═════ Supplied material

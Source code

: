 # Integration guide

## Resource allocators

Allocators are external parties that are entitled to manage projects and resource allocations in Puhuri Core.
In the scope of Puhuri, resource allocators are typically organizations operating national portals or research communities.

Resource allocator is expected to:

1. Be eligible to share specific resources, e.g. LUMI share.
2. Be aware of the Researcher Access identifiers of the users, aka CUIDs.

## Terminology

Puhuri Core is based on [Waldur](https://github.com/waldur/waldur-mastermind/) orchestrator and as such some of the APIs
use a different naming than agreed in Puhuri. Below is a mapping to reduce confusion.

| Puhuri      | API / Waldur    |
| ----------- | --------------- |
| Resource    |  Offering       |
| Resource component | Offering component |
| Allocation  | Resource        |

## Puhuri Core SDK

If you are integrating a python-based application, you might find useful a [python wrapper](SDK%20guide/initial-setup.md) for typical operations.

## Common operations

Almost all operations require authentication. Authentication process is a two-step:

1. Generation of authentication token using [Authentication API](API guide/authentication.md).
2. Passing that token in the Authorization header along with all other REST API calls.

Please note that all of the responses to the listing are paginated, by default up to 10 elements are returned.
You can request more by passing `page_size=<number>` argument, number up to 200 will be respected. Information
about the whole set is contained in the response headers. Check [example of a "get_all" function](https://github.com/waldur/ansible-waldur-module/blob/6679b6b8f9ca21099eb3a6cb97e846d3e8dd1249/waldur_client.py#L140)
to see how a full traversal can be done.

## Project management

══════════
═════ Supplied material

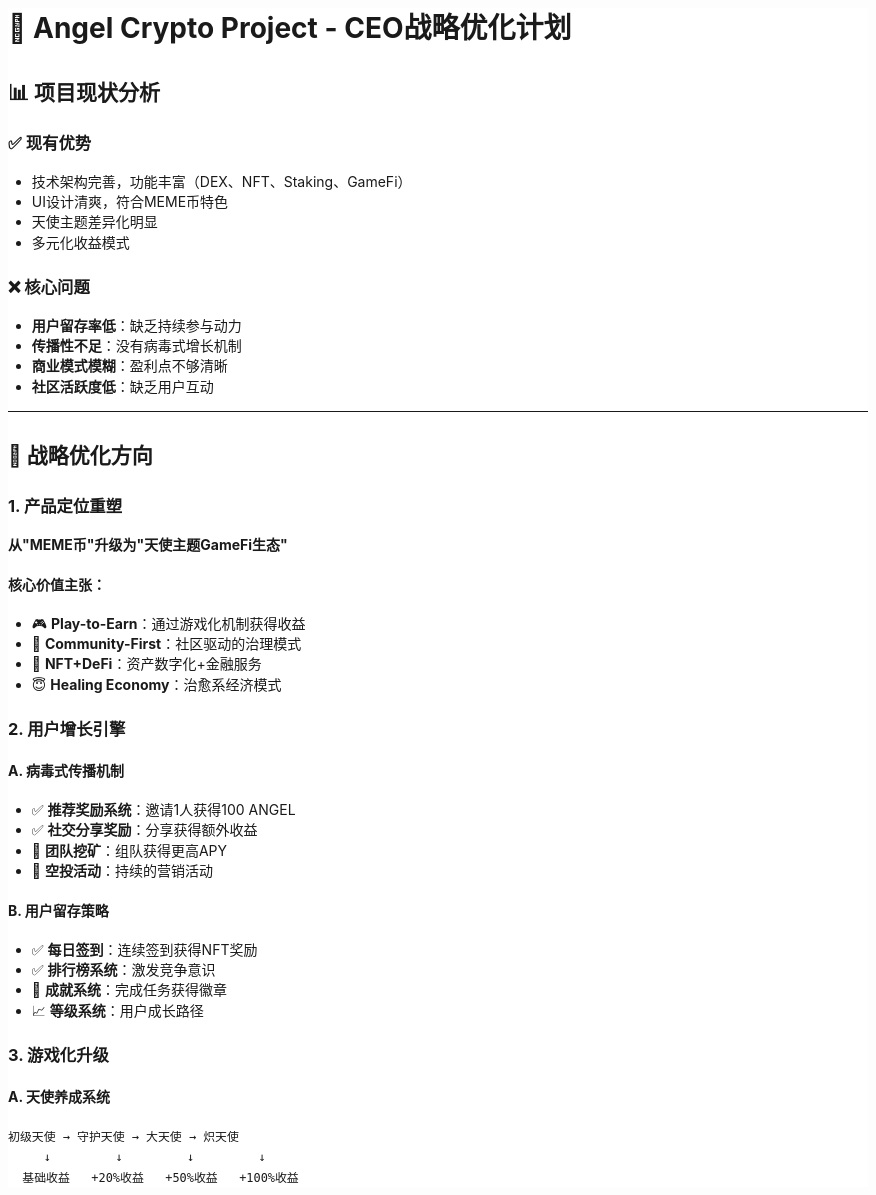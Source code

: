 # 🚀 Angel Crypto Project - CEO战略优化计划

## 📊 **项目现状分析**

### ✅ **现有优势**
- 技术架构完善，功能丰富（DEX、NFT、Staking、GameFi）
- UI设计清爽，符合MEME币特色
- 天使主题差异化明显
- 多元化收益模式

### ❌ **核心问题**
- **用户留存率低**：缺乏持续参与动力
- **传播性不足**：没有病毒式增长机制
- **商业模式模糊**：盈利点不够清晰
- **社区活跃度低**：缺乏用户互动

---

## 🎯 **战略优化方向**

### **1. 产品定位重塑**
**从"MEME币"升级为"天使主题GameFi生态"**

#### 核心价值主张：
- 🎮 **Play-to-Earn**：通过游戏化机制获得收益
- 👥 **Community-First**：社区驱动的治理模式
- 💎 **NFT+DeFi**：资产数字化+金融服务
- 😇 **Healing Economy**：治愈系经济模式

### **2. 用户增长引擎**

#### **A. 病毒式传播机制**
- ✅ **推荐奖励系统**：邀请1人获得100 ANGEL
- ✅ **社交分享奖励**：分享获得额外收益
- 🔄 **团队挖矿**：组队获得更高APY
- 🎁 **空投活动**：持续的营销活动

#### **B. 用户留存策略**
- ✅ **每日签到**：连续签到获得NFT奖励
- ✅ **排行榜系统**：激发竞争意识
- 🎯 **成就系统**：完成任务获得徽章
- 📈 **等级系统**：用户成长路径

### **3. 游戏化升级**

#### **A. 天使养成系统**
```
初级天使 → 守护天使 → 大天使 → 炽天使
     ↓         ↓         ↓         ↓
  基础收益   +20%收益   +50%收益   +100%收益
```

══════════
═════ Supplied material

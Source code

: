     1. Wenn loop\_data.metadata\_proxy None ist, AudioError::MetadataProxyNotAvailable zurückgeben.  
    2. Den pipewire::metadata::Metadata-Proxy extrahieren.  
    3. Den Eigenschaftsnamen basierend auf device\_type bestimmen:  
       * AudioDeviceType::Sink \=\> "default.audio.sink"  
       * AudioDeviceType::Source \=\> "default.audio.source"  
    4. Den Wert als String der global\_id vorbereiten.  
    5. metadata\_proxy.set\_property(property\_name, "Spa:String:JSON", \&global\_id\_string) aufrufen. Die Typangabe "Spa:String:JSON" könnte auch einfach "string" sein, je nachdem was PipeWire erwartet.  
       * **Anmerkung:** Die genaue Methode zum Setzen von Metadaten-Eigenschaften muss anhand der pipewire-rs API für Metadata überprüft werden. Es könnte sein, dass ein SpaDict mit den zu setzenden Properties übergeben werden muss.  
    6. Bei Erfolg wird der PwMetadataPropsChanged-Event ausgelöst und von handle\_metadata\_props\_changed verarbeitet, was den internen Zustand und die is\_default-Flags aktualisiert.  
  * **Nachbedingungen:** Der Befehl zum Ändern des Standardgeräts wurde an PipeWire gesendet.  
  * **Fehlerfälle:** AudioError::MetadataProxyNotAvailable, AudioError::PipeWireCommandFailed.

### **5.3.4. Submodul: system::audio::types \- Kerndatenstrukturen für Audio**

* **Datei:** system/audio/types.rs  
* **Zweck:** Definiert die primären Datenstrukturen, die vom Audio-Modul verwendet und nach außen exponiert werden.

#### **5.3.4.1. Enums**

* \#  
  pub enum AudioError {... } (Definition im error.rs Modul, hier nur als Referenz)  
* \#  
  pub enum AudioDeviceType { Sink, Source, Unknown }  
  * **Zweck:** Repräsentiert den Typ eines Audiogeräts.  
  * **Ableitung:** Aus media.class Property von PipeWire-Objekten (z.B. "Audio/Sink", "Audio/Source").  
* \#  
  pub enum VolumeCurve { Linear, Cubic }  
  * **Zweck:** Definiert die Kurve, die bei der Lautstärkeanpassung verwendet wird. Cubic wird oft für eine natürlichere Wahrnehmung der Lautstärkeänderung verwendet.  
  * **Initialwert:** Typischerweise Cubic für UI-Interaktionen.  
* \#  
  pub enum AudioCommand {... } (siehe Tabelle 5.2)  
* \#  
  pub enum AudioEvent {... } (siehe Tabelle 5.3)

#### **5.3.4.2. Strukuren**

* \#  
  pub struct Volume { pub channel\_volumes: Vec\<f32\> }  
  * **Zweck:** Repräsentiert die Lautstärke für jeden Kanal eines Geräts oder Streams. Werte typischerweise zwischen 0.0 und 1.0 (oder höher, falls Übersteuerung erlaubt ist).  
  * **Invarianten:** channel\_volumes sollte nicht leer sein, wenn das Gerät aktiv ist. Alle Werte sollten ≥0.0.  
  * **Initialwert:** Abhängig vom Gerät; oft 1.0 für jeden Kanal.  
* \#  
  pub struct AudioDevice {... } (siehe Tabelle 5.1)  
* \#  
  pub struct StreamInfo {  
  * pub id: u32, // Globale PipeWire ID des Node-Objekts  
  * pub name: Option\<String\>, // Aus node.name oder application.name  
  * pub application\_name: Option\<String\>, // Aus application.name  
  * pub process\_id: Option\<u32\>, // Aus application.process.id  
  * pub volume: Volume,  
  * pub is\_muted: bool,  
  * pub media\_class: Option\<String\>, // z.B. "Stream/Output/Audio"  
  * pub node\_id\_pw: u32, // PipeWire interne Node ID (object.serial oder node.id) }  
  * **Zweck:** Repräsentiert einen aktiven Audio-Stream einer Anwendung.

══════════

Work item
Of the lines above, extract only those from the line with "node.name oder application.name" to the line with "Audio-Stream einer Anwendung.", both included, exactly as written.

Response for this exercise
  * pub name: Option\<String\>, // Aus node.name oder application.name  
  * pub application\_name: Option\<String\>, // Aus application.name  
  * pub process\_id: Option\<u32\>, // Aus application.process.id  
  * pub volume: Volume,  
  * pub is\_muted: bool,  
  * pub media\_class: Option\<String\>, // z.B. "Stream/Output/Audio"  
  * pub node\_id\_pw: u32, // PipeWire interne Node ID (object.serial oder node.id) }  
  * **Zweck:** Repräsentiert einen aktiven Audio-Stream einer Anwendung.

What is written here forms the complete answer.